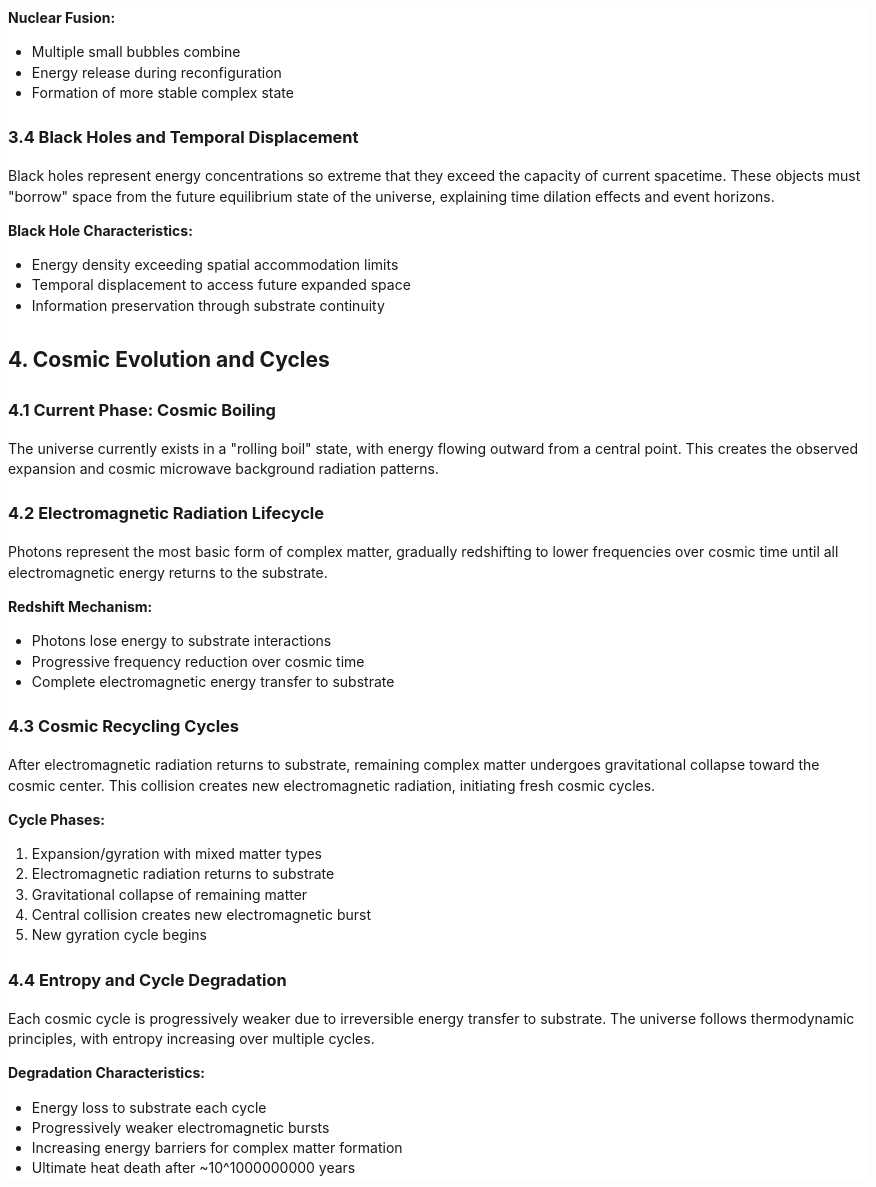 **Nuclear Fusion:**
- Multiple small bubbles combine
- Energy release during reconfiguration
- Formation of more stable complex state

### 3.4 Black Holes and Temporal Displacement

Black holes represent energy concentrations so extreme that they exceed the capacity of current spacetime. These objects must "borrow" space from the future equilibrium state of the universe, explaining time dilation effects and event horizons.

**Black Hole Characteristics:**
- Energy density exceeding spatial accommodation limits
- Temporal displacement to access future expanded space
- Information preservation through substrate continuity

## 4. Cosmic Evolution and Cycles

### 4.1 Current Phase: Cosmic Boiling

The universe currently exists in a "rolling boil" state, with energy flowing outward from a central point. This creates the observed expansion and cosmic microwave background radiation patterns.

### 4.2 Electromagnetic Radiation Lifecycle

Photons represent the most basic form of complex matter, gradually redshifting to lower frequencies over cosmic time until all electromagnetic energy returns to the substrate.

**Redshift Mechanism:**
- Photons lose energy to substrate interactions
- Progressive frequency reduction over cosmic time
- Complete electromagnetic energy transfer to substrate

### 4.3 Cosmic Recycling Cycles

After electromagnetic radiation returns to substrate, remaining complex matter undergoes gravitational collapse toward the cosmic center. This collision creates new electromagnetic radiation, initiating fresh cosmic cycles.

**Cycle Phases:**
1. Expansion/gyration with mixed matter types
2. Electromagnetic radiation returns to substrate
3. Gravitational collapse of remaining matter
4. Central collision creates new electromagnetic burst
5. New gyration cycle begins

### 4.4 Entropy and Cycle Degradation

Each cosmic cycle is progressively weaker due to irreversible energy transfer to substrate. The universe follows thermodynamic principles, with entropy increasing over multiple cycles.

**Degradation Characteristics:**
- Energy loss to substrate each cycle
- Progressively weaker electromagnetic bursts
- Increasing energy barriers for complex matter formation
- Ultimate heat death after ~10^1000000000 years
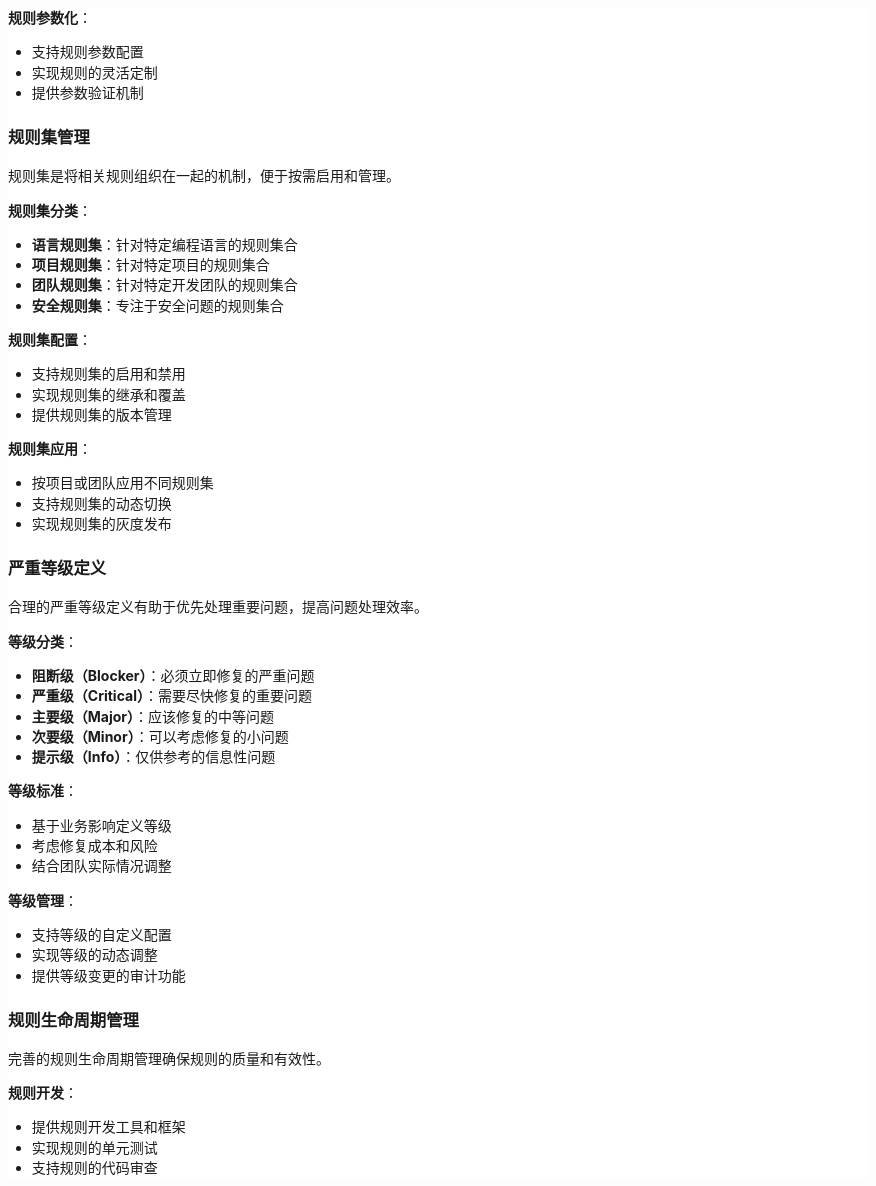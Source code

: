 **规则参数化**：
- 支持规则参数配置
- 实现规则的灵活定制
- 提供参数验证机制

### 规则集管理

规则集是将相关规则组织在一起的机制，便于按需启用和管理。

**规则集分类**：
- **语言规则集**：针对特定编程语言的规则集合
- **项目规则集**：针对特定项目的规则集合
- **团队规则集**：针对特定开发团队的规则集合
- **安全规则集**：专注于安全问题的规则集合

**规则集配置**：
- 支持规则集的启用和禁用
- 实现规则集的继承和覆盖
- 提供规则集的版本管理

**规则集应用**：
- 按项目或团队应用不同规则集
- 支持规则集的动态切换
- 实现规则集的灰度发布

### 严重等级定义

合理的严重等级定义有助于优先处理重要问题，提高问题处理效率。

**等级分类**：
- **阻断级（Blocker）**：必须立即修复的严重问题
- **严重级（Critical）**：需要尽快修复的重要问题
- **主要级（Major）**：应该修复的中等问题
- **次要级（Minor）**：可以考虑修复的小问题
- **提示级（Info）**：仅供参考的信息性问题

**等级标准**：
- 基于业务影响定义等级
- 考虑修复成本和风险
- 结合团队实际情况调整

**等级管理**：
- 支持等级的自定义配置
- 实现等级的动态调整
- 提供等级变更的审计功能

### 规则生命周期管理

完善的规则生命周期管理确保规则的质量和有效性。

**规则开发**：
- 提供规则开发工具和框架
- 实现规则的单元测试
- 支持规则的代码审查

****************

**PROBLEM STATEMENT:** Each line above that contains the word "remaining" should be copied.

**WRITTEN REPLY:**
After electromagnetic radiation returns to substrate, remaining complex matter undergoes gravitational collapse toward the cosmic center. This collision creates new electromagnetic radiation, initiating fresh cosmic cycles.
3. Gravitational collapse of remaining matter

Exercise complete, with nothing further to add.